[Dataset records Boundary: Start]
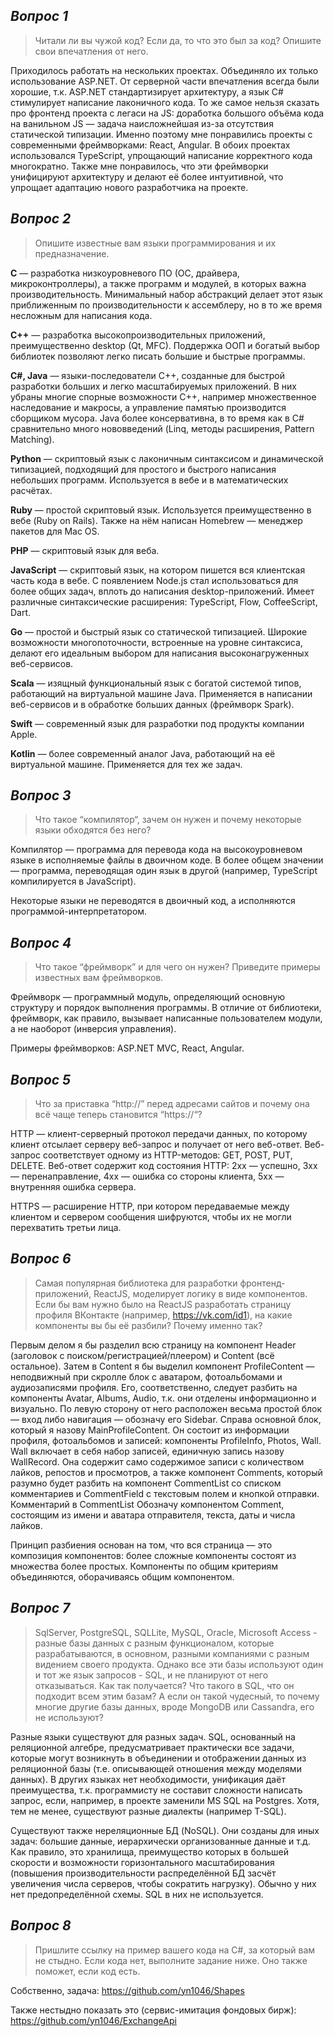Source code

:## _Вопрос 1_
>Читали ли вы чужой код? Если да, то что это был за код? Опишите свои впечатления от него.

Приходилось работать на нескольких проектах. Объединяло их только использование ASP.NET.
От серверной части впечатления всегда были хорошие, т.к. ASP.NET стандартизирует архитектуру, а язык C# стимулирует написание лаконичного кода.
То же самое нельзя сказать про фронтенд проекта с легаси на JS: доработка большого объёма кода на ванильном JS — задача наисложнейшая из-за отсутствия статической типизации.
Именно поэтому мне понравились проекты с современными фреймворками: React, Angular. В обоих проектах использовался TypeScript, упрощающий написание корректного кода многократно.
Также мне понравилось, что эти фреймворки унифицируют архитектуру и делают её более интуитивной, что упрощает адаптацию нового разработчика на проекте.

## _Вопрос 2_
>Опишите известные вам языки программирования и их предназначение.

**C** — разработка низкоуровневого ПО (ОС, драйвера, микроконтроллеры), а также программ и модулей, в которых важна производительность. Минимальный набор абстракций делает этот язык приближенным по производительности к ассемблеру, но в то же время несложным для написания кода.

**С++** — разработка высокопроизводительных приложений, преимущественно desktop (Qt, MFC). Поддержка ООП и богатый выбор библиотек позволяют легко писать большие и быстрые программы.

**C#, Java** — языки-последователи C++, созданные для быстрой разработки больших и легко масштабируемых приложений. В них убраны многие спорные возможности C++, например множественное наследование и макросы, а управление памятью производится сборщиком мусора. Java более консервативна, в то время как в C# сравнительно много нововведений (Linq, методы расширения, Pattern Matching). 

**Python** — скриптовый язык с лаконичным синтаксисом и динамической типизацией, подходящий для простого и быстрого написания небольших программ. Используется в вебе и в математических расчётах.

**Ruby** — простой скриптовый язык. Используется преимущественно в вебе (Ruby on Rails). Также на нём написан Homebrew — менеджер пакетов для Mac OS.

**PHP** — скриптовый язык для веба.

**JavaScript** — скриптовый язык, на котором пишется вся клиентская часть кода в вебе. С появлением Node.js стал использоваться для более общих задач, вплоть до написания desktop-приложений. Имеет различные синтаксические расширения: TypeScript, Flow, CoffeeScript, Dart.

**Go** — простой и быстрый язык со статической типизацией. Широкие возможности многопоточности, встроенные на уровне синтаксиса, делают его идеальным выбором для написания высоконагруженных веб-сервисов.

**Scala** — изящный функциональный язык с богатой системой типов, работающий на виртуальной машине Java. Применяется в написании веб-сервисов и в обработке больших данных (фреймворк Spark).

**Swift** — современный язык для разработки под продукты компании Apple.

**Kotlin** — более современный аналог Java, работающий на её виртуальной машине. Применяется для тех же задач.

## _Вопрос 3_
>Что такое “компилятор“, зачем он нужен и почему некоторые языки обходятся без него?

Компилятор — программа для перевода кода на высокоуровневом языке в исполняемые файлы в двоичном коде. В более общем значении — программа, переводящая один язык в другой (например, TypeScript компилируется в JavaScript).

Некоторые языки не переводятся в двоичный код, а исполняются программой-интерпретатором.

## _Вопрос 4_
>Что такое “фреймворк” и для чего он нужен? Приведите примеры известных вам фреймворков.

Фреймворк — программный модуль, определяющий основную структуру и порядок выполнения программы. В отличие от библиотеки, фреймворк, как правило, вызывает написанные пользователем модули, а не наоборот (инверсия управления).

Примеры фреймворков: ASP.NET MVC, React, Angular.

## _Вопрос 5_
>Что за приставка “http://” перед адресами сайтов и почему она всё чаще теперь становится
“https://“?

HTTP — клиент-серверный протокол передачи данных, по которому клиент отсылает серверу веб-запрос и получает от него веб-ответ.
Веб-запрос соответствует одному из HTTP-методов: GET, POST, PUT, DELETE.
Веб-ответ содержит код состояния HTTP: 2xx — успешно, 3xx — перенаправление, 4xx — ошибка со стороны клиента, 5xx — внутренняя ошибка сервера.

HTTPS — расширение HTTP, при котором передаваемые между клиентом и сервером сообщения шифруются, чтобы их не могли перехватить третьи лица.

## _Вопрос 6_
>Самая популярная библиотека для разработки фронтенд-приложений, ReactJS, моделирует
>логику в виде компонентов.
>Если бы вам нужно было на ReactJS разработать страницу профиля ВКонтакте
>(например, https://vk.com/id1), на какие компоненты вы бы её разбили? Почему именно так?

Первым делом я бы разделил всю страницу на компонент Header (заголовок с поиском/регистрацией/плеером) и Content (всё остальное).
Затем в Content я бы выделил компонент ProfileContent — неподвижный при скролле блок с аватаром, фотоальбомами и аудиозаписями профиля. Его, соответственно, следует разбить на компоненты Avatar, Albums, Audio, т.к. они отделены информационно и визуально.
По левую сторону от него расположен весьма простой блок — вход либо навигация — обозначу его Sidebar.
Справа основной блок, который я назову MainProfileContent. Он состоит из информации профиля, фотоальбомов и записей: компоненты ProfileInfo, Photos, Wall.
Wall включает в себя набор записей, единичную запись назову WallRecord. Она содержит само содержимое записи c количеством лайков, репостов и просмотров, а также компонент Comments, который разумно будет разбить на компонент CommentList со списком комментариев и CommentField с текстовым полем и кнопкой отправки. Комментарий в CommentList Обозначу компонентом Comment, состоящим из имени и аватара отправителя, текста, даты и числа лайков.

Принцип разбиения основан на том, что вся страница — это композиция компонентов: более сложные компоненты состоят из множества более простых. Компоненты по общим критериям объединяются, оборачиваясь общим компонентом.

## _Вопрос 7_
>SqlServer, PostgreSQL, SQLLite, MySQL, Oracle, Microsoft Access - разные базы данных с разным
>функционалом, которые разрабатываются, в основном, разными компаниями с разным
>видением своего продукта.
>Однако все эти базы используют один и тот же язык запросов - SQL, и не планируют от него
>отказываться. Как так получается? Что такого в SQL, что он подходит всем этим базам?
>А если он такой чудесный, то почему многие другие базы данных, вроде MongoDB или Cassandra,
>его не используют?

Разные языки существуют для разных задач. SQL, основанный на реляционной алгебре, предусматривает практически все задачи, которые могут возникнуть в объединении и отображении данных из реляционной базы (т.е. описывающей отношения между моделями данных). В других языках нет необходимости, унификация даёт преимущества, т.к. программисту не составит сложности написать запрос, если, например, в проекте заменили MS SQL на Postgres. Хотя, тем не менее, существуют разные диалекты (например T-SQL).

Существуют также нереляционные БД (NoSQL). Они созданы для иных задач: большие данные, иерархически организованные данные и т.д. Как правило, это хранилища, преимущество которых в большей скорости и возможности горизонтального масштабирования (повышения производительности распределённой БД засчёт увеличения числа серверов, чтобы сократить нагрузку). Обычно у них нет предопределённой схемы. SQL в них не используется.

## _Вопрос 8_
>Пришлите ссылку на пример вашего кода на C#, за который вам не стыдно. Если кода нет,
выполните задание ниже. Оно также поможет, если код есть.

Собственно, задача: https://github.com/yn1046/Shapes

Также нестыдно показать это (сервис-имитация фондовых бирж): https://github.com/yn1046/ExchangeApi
[Dataset records Boundary: End]
Work instructions:
For this listing, copy out every line that includes the word "содержит".

Result of the task:
Веб-ответ содержит код состояния HTTP: 2xx — успешно, 3xx — перенаправление, 4xx — ошибка со стороны клиента, 5xx — внутренняя ошибка сервера.
Wall включает в себя набор записей, единичную запись назову WallRecord. Она содержит само содержимое записи c количеством лайков, репостов и просмотров, а также компонент Comments, который разумно будет разбить на компонент CommentList со списком комментариев и CommentField с текстовым полем и кнопкой отправки. Комментарий в CommentList Обозначу компонентом Comment, состоящим из имени и аватара отправителя, текста, даты и числа лайков.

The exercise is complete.